La mattina del lunedì santo aveva fatto la sua confessione in preparazione alla Pasqua e poi si era dedicata, come al solito alla preghiera e alla sua occupazione preferita: l’uncinetto. A sera la sua Pasqua era già consumata.

            La sordità, che da tempo si era fatta presente, aveva contribuito a metterla in atteggiamento di  continuo colloquio col Signore. Affezionatissima ai suoi  parenti, pregava per loro ed era felice quando qualcuno di essi le dava l’offerta per far celebrare la messa per i suoi morti.  Non era meno legata alla sua famiglia religiosa e ai suoi superiori, che ringraziava per averle aperto “ le porte di questo Istituto”.

            Aveva conosciuto le suore  a Sant’Angelo in Vado, suo paese di origine, e a 23 anni decise di diventare una di loro.

            Persona semplice e generosa, fu per tutta la sua vita religiosa dedicata al servizio di cucina, che amava e compiva con competenza. Fu presso il Seminario di Carpi, al Collegio Vittorio Emanuele e, in tre riprese, per complessivi 30 anni, nella cucina del Monastero di S. Giovanni a Parma. Qui lasciò il cuore.

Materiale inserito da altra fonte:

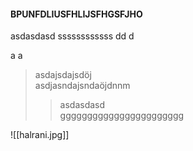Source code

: #### BPUNFDLIUSFHLIJSFHGSFJHO

asdasdasd
ssssssssssss
dd
d

a
a

> asdajsdajsdöj  
> asdjasndajsndaöjdnnm  
> > asdasdasd  
> > ggggggggggggggggggggggg  

![[halrani.jpg]]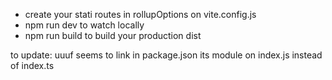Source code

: 

 - create your stati routes in rollupOptions on vite.config.js
 - npm run dev to watch locally
 - npm run build to build your production dist
 

to update: uuuf seems to link in package.json its module on index.js instead of index.ts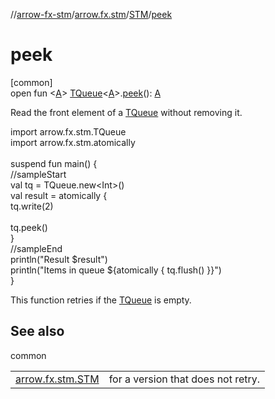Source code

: //[arrow-fx-stm](../../../index.md)/[arrow.fx.stm](../index.md)/[STM](index.md)/[peek](peek.md)

# peek

[common]\
open fun &lt;[A](peek.md)&gt; [TQueue](../-t-queue/index.md)&lt;[A](peek.md)&gt;.[peek](peek.md)(): [A](peek.md)

Read the front element of a [TQueue](../-t-queue/index.md) without removing it.

import arrow.fx.stm.TQueue\
import arrow.fx.stm.atomically\
\
suspend fun main() {\
  //sampleStart\
  val tq = TQueue.new&lt;Int&gt;()\
  val result = atomically {\
    tq.write(2)\
\
    tq.peek()\
  }\
  //sampleEnd\
  println("Result $result")\
  println("Items in queue ${atomically { tq.flush() }}")\
}<!--- KNIT example-stm-32.kt -->

This function retries if the [TQueue](../-t-queue/index.md) is empty.

## See also

common

| | |
|---|---|
| [arrow.fx.stm.STM](try-peek.md) | for a version that does not retry. |
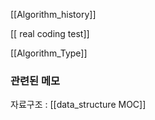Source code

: ---
---


[[Algorithm_history]]

[[ real coding test]]

[[Algorithm_Type]]


### 관련된 메모

자료구조 : [[data_structure MOC]]


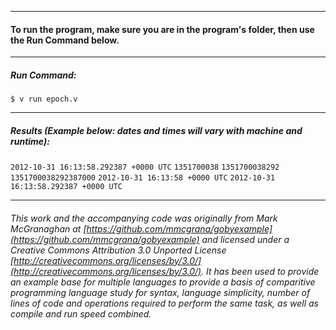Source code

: ___
#### To run the program, make sure you are in the program's folder, then use the Run Command below.
___
##### Run Command:

`$ v run epoch.v`
___
##### Results (Example below: dates and times will vary with machine and runtime):

`2012-10-31 16:13:58.292387 +0000 UTC`
`1351700038`
`1351700038292`
`1351700038292387000`
`2012-10-31 16:13:58 +0000 UTC`
`2012-10-31 16:13:58.292387 +0000 UTC`
___

###### This work and the accompanying code was originally from Mark McGranaghan at [https://github.com/mmcgrana/gobyexample](https://github.com/mmcgrana/gobyexample) and licensed under a Creative Commons Attribution 3.0 Unported License [http://creativecommons.org/licenses/by/3.0/](http://creativecommons.org/licenses/by/3.0/). It has been used to provide an example base for multiple languages to provide a basis of comparitive programming language study for syntax, language simplicity, number of lines of code and operations required to perform the same task, as well as compile and run speed combined.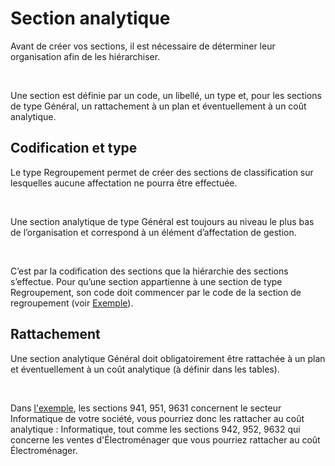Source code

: # Section analytique



Avant de créer vos sections, il est nécessaire de déterminer leur organisation 
 afin de les hiérarchiser.


 


Une section est définie par un code, un libellé, un type et, pour les 
 sections de type Général, un rattachement à un plan et éventuellement 
 à un coût analytique.


## Codification et type


Le type Regroupement permet de créer des sections de classification 
 sur lesquelles aucune affectation ne pourra être effectuée.


 


Une section analytique de type Général est toujours au niveau le plus 
 bas de l’organisation et correspond à un élément d’affectation de gestion.


 


C’est par la codification des sections que la hiérarchie des sections 
 s’effectue. Pour qu’une section appartienne à une section de type Regroupement, 
 son code doit commencer par le code de la section de regroupement (voir 
 [Exemple](../1/ExemplePlanAnalytique.md)).


## Rattachement


Une section analytique Général doit obligatoirement être rattachée à 
 un plan et éventuellement à un coût analytique (à définir dans les tables).


 


Dans [l'exemple](../1/ExemplePlanAnalytique.md), 
 les sections 941, 951, 9631 concernent le secteur Informatique de votre 
 société, vous pourriez donc les rattacher au coût analytique : Informatique, 
 tout comme les sections 942, 952, 9632 qui concerne les ventes d'Électroménager 
 que vous pourriez rattacher au coût Électroménager.


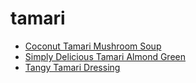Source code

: # tamari

 * [Coconut Tamari Mushroom Soup](index/c/coconut-tamari-mushroom-soup.json)
 * [Simply Delicious Tamari Almond Green](index/s/simply-delicious-tamari-almond-green.json)
 * [Tangy Tamari Dressing](index/t/tangy-tamari-dressing.json)
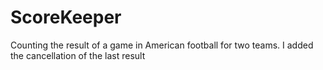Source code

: # ScoreKeeper

Counting the result of a game in American football for two teams.
I added the cancellation of the last result
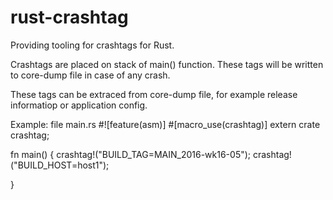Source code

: # rust-crashtag
Providing tooling for crashtags for Rust.

Crashtags are placed on stack of main() function. These tags will be written to core-dump file in case of any crash. 

These tags can be extraced from core-dump file, for example release informatiop or application config.

Example: file main.rs
#![feature(asm)] 
#[macro_use(crashtag)]
extern crate crashtag;

fn main() {
    crashtag!("BUILD_TAG=MAIN_2016-wk16-05");
    crashtag!("BUILD_HOST=host1");

}

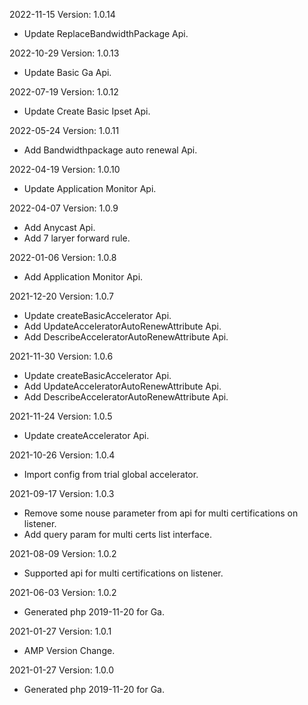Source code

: 2022-11-15 Version: 1.0.14
- Update ReplaceBandwidthPackage Api.

2022-10-29 Version: 1.0.13
- Update Basic Ga Api.

2022-07-19 Version: 1.0.12
- Update Create Basic Ipset Api.

2022-05-24 Version: 1.0.11
- Add Bandwidthpackage auto renewal Api.

2022-04-19 Version: 1.0.10
- Update Application Monitor Api.

2022-04-07 Version: 1.0.9
- Add Anycast Api.
- Add 7 laryer forward rule.

2022-01-06 Version: 1.0.8
- Add Application Monitor Api.

2021-12-20 Version: 1.0.7
- Update createBasicAccelerator Api.
- Add UpdateAcceleratorAutoRenewAttribute Api.
- Add DescribeAcceleratorAutoRenewAttribute Api.

2021-11-30 Version: 1.0.6
- Update createBasicAccelerator Api.
- Add UpdateAcceleratorAutoRenewAttribute Api.
- Add DescribeAcceleratorAutoRenewAttribute Api.

2021-11-24 Version: 1.0.5
- Update createAccelerator Api.

2021-10-26 Version: 1.0.4
- Import config from trial global accelerator.

2021-09-17 Version: 1.0.3
- Remove some nouse parameter from api for multi certifications on listener.
- Add query param for multi certs list interface.

2021-08-09 Version: 1.0.2
- Supported api for multi certifications on listener.

2021-06-03 Version: 1.0.2
- Generated php 2019-11-20 for Ga.

2021-01-27 Version: 1.0.1
- AMP Version Change.

2021-01-27 Version: 1.0.0
- Generated php 2019-11-20 for Ga.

            Quando la Direzione fu nella necessità di ritirare le suore per mancanza di  forze, ne soffrì grandemente e, poiché era passata nella vicina Casa Madre,  ogni giorno,, dopo aver partecipato alla messa della comunità, alle 10,30, andava nella chiesa del monastero benedettino e prendeva posto nel primo banco, per non perdere un sillaba della Santa Messa celebrata dai padri.

            Quando, alla notizia della sua scomparsa, è stata aperta la carpetta in cui erano racchiusi i suoi documenti, con sorpresa vi si trovò una lettera con scritto: “Da aprire dopo la mia morte” e all’interno: “Domando perdono se qualche volta sono stata occasione di sofferenza per le comunità  dove mi sono trovata per ufficio e a tutta la Congregazione” e alla fine, un desiderio: “Prego la Congregazione che i miei funerali siano fatti in S. Giovanni. Gesù saprà ricompensare. Grazie, grazie, grazie!”.

 Questo suo desiderio è stato appagato come l’ultimo saluto riconoscente che ella ha voluto offrire ai suoi Padri del Monastero ed è stato l’ultimo gradito dono che ha ricevuto da loro.